#### [What needs to be done]
Copy each record exactly as it reads, leaving out any pictures it holds.

*** Record extracts Section Begins ***

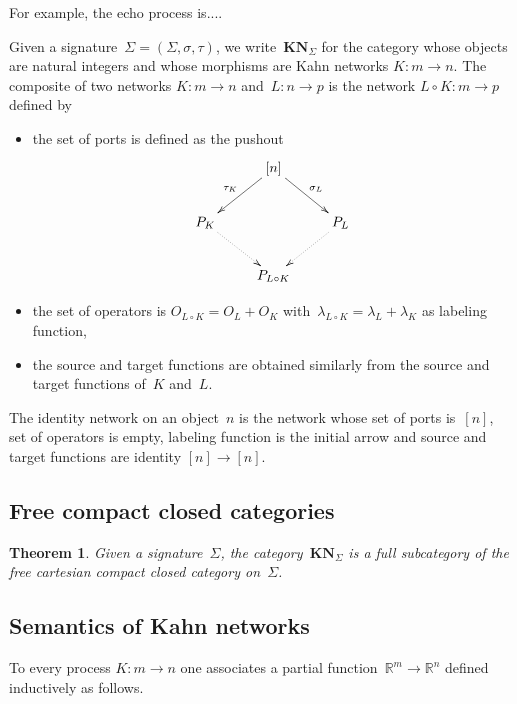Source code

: \documentclass{article}
\newtheorem{theorem}{Theorem}
\newcommand{\R}{\mathbb{R}}
\newcommand{\intset}[1]{[#1]}
\newcommand{\category}[1]{\mathbf{#1}}
\newcommand{\KN}{\category{KN}}
\begin{document}
For example, the echo process is....

Given a signature~$\Sigma=(\Sigma,\sigma,\tau)$, we write~$\KN_\Sigma$ for the
category whose objects are natural integers and whose morphisms are Kahn
networks \hbox{$K:m\to n$}. The composite of two networks $K:m\to n$ and~$L:n\to
p$ is the network $L\circ K:m\to p$ defined by
\begin{itemize}
\item the set of ports is defined as the pushout
  \[
  \xymatrix{
    &\ar[dl]_{\tau_K}\intset{n}\ar[dr]^{\sigma_L}&\\
    P_K\ar@{.>}[dr]&&\ar@{.>}[dl]P_L\\
    &P_{L\circ K}&\\
  }
  \]
\item the set of operators is $O_{L\circ K}=O_L+O_K$ with~$\lambda_{L\circ
    K}=\lambda_L+\lambda_K$ as labeling function,
\item the source and target functions are obtained similarly from the source and
  target functions of~$K$ and~$L$.
\end{itemize}
The identity network on an object~$n$ is the network whose set of ports
is~$\intset{n}$, set of operators is empty, labeling function is the initial
arrow and source and target functions are identity $\intset{n}\to\intset{n}$.

\subsection{Free compact closed categories}
\begin{theorem}
  Given a signature~$\Sigma$, the category~$\KN_\Sigma$ is a full subcategory
  of the free cartesian compact closed category on~$\Sigma$.
\end{theorem}

\subsection{Semantics of Kahn networks}
To every process $K:m\to n$ one associates a partial function~$\R^m\to\R^n$
defined inductively as follows.
\end{document}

*** Record extracts Section Ends ***

#### [Task response]
Source code

: \documentclass{article}
\newtheorem{theorem}{Theorem}
\newcommand{\R}{\mathbb{R}}
\newcommand{\intset}[1]{[#1]}
\newcommand{\category}[1]{\mathbf{#1}}
\newcommand{\KN}{\category{KN}}
\begin{document}
For example, the echo process is....

Given a signature~$\Sigma=(\Sigma,\sigma,\tau)$, we write~$\KN_\Sigma$ for the
category whose objects are natural integers and whose morphisms are Kahn
networks \hbox{$K:m\to n$}. The composite of two networks $K:m\to n$ and~$L:n\to
p$ is the network $L\circ K:m\to p$ defined by
\begin{itemize}
\item the set of ports is defined as the pushout
  \[
  \xymatrix{
    &\ar[dl]_{\tau_K}\intset{n}\ar[dr]^{\sigma_L}&\\
    P_K\ar@{.>}[dr]&&\ar@{.>}[dl]P_L\\
    &P_{L\circ K}&\\
  }
  \]
\item the set of operators is $O_{L\circ K}=O_L+O_K$ with~$\lambda_{L\circ
    K}=\lambda_L+\lambda_K$ as labeling function,
\item the source and target functions are obtained similarly from the source and
  target functions of~$K$ and~$L$.
\end{itemize}
The identity network on an object~$n$ is the network whose set of ports
is~$\intset{n}$, set of operators is empty, labeling function is the initial
arrow and source and target functions are identity $\intset{n}\to\intset{n}$.

\subsection{Free compact closed categories}
\begin{theorem}
  Given a signature~$\Sigma$, the category~$\KN_\Sigma$ is a full subcategory
  of the free cartesian compact closed category on~$\Sigma$.
\end{theorem}

\subsection{Semantics of Kahn networks}
To every process $K:m\to n$ one associates a partial function~$\R^m\to\R^n$
defined inductively as follows.
\end{document}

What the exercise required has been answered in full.